Requirement | Please give the listing again, word for word, with nothing left out.

───── Data extracts ─────

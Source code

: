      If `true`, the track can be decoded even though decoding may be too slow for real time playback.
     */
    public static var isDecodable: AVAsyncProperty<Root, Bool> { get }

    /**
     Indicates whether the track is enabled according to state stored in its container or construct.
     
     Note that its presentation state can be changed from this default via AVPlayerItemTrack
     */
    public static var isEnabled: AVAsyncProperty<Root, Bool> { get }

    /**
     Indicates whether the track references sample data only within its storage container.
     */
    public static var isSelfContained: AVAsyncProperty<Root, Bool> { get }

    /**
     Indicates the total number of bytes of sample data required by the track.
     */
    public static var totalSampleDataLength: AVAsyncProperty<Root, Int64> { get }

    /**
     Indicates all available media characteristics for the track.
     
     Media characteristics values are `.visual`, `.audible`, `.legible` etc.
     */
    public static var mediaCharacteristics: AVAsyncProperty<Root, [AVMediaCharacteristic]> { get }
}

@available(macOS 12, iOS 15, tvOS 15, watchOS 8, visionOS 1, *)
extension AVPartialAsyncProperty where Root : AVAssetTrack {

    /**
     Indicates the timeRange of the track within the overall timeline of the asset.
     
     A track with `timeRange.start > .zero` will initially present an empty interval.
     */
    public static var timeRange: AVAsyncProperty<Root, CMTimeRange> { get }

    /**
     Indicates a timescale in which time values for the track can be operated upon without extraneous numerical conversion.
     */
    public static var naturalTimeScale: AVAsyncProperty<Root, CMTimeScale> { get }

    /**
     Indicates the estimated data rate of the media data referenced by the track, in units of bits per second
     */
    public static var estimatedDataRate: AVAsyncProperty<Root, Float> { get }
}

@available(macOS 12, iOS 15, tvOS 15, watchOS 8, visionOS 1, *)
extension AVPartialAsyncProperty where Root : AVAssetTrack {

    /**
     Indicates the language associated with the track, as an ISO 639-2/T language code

─────

Written answer |
Source code

:      If `true`, the track can be decoded even though decoding may be too slow for real time playback.
     */
    public static var isDecodable: AVAsyncProperty<Root, Bool> { get }

    /**
     Indicates whether the track is enabled according to state stored in its container or construct.
     
     Note that its presentation state can be changed from this default via AVPlayerItemTrack
     */
    public static var isEnabled: AVAsyncProperty<Root, Bool> { get }

    /**
     Indicates whether the track references sample data only within its storage container.
     */
    public static var isSelfContained: AVAsyncProperty<Root, Bool> { get }

    /**
     Indicates the total number of bytes of sample data required by the track.
     */
    public static var totalSampleDataLength: AVAsyncProperty<Root, Int64> { get }

    /**
     Indicates all available media characteristics for the track.
     
     Media characteristics values are `.visual`, `.audible`, `.legible` etc.
     */
    public static var mediaCharacteristics: AVAsyncProperty<Root, [AVMediaCharacteristic]> { get }
}

@available(macOS 12, iOS 15, tvOS 15, watchOS 8, visionOS 1, *)
extension AVPartialAsyncProperty where Root : AVAssetTrack {

    /**
     Indicates the timeRange of the track within the overall timeline of the asset.
     
     A track with `timeRange.start > .zero` will initially present an empty interval.
     */
    public static var timeRange: AVAsyncProperty<Root, CMTimeRange> { get }

    /**
     Indicates a timescale in which time values for the track can be operated upon without extraneous numerical conversion.
     */
    public static var naturalTimeScale: AVAsyncProperty<Root, CMTimeScale> { get }

    /**
     Indicates the estimated data rate of the media data referenced by the track, in units of bits per second
     */
    public static var estimatedDataRate: AVAsyncProperty<Root, Float> { get }
}

@available(macOS 12, iOS 15, tvOS 15, watchOS 8, visionOS 1, *)
extension AVPartialAsyncProperty where Root : AVAssetTrack {

    /**
     Indicates the language associated with the track, as an ISO 639-2/T language code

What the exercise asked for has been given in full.